During embryogenesis, the development of an individual vertebra begins with a Sonic hedgehog (Shh)-mediated induction by the notochord on the early somite to form the sclerotome. Under the influence of Shh, the ventromedial portion of the somite ultimately forms the centrum (body) of the vertebra. Interestingly, the notochord disappears from the bodies of the vertebrae before embryogenesis is complete, expanding into the IVDs, and persisting as the NP [26]. These events are highly regulated genetic processes, and disruption can lead to malformation of the vertebrae, IVDs, and associated structures. Proponents of the embryogenic theory assert that SNs form due to a developmental insult which results in a gap in the developing vertebrae, leaving an indentation in the bone into which disc material can herniate [5]. Such indentations can conceivably be caused by abnormal regression of the notochord, incidental ossification gaps in the centrum of the vertebrae, vascular channels, or even Scheuermann’s disease [15].

Pathologic processes

In this view, various pathologies involving the spine may weaken the IVDs and vertebral bodies, allowing SNs to form [12]. Identified candidates include osteomalacia, hyperparathyroidism, Paget’s disease, infections, neoplasm, and osteoporosis [15].

Autoimmune involvement

Zhang et al. [8] postulate that the immune system may play a key role in the development of symptomatic SNs. Although less likely to directly cause SNs independently, an immune reaction to herniated NP via one of the aforementioned pathogenic pathways might exacerbate symptoms. They contend that a disc that herniates into the vertebral endplate and eventually the bone marrow could be considered as “non-self” tissue once in contact with blood. This could then incite an immune reaction to the herniated material. The authors point out that IVDs are the largest avascular structure in the body and, hence, could be recognized as foreign matter when met by a well-vascularized source, such as a vertebral body. Such an event could lead to an immune reaction, edema, an influx of cytokines, and pain.

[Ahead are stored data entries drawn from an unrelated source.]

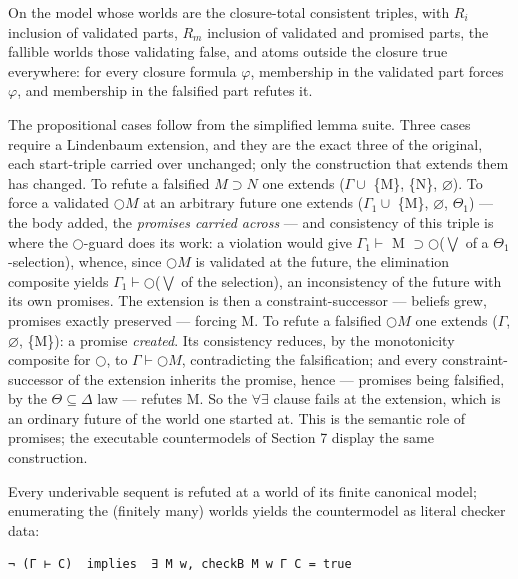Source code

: \begin{theorem}\label{thm:truth}
On the model whose
worlds are the closure-total consistent triples, with \ensuremath{R_{i}} inclusion of
validated parts, \ensuremath{R_{m}} inclusion of validated and promised parts, the
fallible worlds those validating false, and atoms outside the closure
true everywhere: for every closure formula \ensuremath{\varphi}, membership in the
validated part forces \ensuremath{\varphi}, and membership in the falsified part refutes
it.
\end{theorem}

The propositional cases follow from the simplified lemma suite. Three cases
require a Lindenbaum extension, and they are the exact three of the
original, each start-triple carried over unchanged; only the construction
that extends them has changed. To refute a falsified \ensuremath{M \supset N} one extends
(\ensuremath{\Gamma \cup} \{M\}, \{N\}, \ensuremath{\varnothing}). To force a validated \ensuremath{\bigcirc M} at an arbitrary future one
extends (\ensuremath{\Gamma{}_{1} \cup} \{M\}, \ensuremath{\varnothing}, \ensuremath{\Theta{}_{1}}) --- the body added, the \emph{promises carried
across} --- and consistency of this triple is where the \ensuremath{\bigcirc}-guard does its work: a
violation would give \ensuremath{\Gamma{}_{1} \vdash} M \ensuremath{\supset \bigcirc}(\ensuremath{\bigvee} of a \ensuremath{\Theta{}_{1}}-selection), whence, since \ensuremath{\bigcirc M}
is validated at the future, the elimination composite yields
\ensuremath{\Gamma{}_{1} \vdash \bigcirc}(\ensuremath{\bigvee} of the selection), an inconsistency of the future with its own
promises. The extension is then a constraint-successor --- beliefs grew,
promises exactly preserved --- forcing M. To refute a falsified \ensuremath{\bigcirc M} one
extends (\ensuremath{\Gamma}, \ensuremath{\varnothing}, \{M\}): a promise \emph{created}. Its consistency reduces, by
the monotonicity composite for \ensuremath{\bigcirc}, to \ensuremath{\Gamma \vdash \bigcirc M}, contradicting the
falsification; and every constraint-successor of the extension inherits
the promise, hence --- promises being falsified, by the \ensuremath{\Theta \subseteq \Delta} law ---
refutes M. So the \ensuremath{\forall\exists} clause fails at the extension, which is an
ordinary future of the world one started at. This is the semantic role
of promises; the executable countermodels
of Section 7 display the same construction.

\begin{corollary}\label{cor:emitter}
Every underivable sequent is refuted at a
world of its finite canonical model; enumerating the (finitely many)
worlds yields the countermodel as literal checker data:

\begin{lstlisting}
¬ (Γ ⊢ C)  implies  ∃ M w, checkB M w Γ C = true
\end{lstlisting}
\end{corollary}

This suggested role of the immune system in symptomatic SN formation is supported by an MRI study by Takahashi et al. [9]. The authors compared the MRI findings of 5 symptomatic SN cases to 11 asymptomatic cases and reported that all 5 symptomatic SNs were seen as low-intensity lesions on T1-weighted MRI, but high-intensity on T2-weighted images, most likely due to the presence of inflammation. These findings of hyperintense signal on T2 images were absent in all 11 asymptomatic SNs. Histologic examination of bone marrow from two symptomatic SNs cases showed the evidence of inflammatory cell infiltration and bone marrow edema in the vicinity of the SNs. The authors theorized that the pain generated by symptomatic SNs originated from nociceptors located in these edematous rings observed in the symptomatic SNs, but not in asymptomatic lesions [9]. Conceivably then, resolution of the inflammation would lead to conversion of a symptomatic lesion to an asymptomatic one [9, 27]. This transformation has indeed been observed [28]. Conversely, it is possible that a previously asymptomatic SN can induce pain symptoms if the NP continues to herniate deeper into the vertebral marrow over time. If contact is made with the bloodstream, an immune response could be initiated, causing pain and discomfort as well as further damage to the disc and vertebral body.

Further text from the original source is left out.